**Problem details**
Show each line of the records below where the word "enum" occurs.

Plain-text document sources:
.....

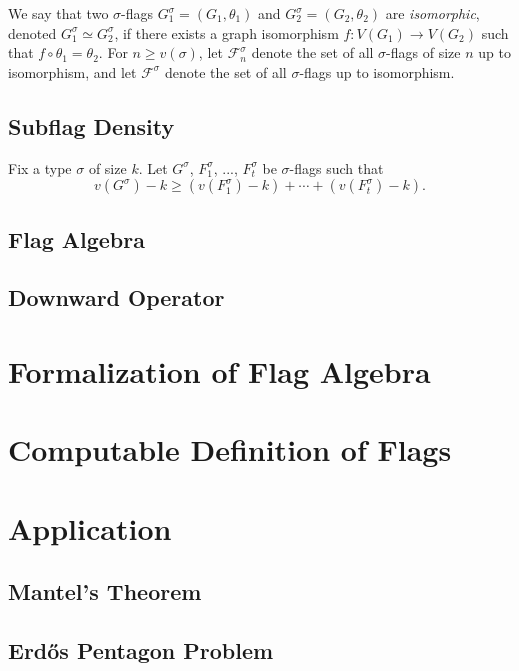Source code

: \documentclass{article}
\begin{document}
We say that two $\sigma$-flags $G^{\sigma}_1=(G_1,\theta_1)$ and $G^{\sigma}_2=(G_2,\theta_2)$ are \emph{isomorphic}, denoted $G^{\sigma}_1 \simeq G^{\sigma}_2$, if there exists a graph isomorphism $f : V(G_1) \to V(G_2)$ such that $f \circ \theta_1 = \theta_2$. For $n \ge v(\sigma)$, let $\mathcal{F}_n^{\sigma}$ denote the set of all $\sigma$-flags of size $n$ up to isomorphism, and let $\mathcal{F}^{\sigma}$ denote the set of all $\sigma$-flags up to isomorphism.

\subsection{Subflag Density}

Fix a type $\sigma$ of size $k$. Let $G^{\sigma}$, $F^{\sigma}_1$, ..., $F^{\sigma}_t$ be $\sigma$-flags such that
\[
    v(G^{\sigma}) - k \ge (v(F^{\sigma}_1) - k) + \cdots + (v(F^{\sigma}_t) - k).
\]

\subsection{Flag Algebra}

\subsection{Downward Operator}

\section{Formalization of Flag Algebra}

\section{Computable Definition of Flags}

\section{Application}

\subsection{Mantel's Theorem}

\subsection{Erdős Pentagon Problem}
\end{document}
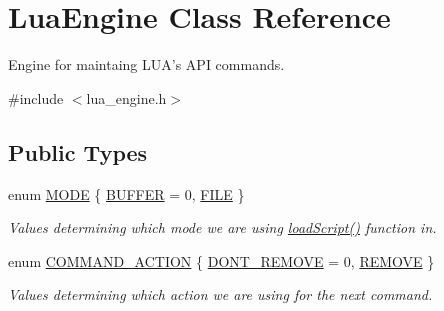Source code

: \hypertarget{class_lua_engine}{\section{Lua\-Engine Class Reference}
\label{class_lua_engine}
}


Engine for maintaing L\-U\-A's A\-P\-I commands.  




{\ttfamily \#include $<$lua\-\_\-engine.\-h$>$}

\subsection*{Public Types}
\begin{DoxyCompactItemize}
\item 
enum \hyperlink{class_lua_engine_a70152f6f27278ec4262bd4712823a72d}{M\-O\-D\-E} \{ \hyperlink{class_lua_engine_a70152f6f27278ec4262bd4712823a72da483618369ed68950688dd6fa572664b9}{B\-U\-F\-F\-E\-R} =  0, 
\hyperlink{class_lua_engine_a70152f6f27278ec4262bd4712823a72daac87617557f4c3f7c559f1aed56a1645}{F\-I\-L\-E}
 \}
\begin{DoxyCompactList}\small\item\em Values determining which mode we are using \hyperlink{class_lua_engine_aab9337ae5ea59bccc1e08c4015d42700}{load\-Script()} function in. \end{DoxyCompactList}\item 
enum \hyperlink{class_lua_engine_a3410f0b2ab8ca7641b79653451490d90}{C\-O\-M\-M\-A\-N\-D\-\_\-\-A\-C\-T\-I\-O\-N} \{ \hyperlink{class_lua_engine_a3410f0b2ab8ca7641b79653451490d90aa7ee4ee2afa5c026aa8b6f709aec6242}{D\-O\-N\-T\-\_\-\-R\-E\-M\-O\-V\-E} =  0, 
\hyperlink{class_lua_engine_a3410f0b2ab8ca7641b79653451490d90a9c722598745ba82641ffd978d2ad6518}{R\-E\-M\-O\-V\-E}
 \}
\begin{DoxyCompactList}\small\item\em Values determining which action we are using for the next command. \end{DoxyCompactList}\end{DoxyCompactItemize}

.....

**Written reply**
enum \hyperlink{class_lua_engine_a70152f6f27278ec4262bd4712823a72d}{M\-O\-D\-E} \{ \hyperlink{class_lua_engine_a70152f6f27278ec4262bd4712823a72da483618369ed68950688dd6fa572664b9}{B\-U\-F\-F\-E\-R} =  0, 
enum \hyperlink{class_lua_engine_a3410f0b2ab8ca7641b79653451490d90}{C\-O\-M\-M\-A\-N\-D\-\_\-\-A\-C\-T\-I\-O\-N} \{ \hyperlink{class_lua_engine_a3410f0b2ab8ca7641b79653451490d90aa7ee4ee2afa5c026aa8b6f709aec6242}{D\-O\-N\-T\-\_\-\-R\-E\-M\-O\-V\-E} =  0, 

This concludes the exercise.